The Wilcoxon Signed Rank test assumes that the population of interest is both continuous and symmetric (not necessarily normal). Since the mean and median are the same (for symmetrical distribution), the hypothesis tests on the median are the same as the hypothesis test on the mean.
The Wilcoxon test is performed by ranking the non-zero deviations in order of increasing magnitude (that is, the smallest non-zero deviation has a rank of 1 and the largest deviation has a rank of $n$). The ranks of the deviations with positive and negative values are summed.
These sums are used to determine whether or not the deviations are significantly different from zero. Wilcoxon Signed Rank Test is an alternative to the Paired Sample t-test.
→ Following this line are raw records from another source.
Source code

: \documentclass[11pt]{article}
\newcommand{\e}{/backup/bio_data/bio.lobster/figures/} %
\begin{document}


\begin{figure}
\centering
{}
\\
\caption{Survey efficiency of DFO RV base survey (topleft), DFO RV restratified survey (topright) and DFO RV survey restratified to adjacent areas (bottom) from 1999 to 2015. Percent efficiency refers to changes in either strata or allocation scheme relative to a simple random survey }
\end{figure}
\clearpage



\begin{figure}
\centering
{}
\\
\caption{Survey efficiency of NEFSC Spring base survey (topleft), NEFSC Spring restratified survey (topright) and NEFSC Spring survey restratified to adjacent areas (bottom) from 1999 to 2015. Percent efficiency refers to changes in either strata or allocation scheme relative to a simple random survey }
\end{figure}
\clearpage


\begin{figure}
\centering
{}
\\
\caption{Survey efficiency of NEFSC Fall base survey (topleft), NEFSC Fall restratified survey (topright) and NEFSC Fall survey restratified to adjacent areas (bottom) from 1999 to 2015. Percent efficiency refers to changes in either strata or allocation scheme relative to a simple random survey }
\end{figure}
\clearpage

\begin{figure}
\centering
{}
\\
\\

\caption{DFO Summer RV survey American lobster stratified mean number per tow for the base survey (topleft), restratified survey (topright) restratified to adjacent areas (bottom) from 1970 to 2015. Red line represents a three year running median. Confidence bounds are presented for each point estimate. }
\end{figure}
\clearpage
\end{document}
$H_0: \mu = \mu_0\quad $ vs $\quad H_1: \mu < \mu_0$
Test Statistics: $T^-$: an absolute value of the sum of the negative ranks
$H_0: \mu = \mu_0 \quad$ vs $\quad H_1:\mu \ne \mu_0$
Test Statistics: $min(T^+, T^-)$
Because the underlying population is assumed to be continuous, ties are theoretically impossible, however, in practice ties can exist, especially if the data has only a couple of significant digits.
Two or more deviations having the same magnitude are all given the same average rank. The deviations of zero are theoretically impossible but practically possible. Any deviations of exactly zero are simply thrown out and the value of $n$ is reduced accordingly.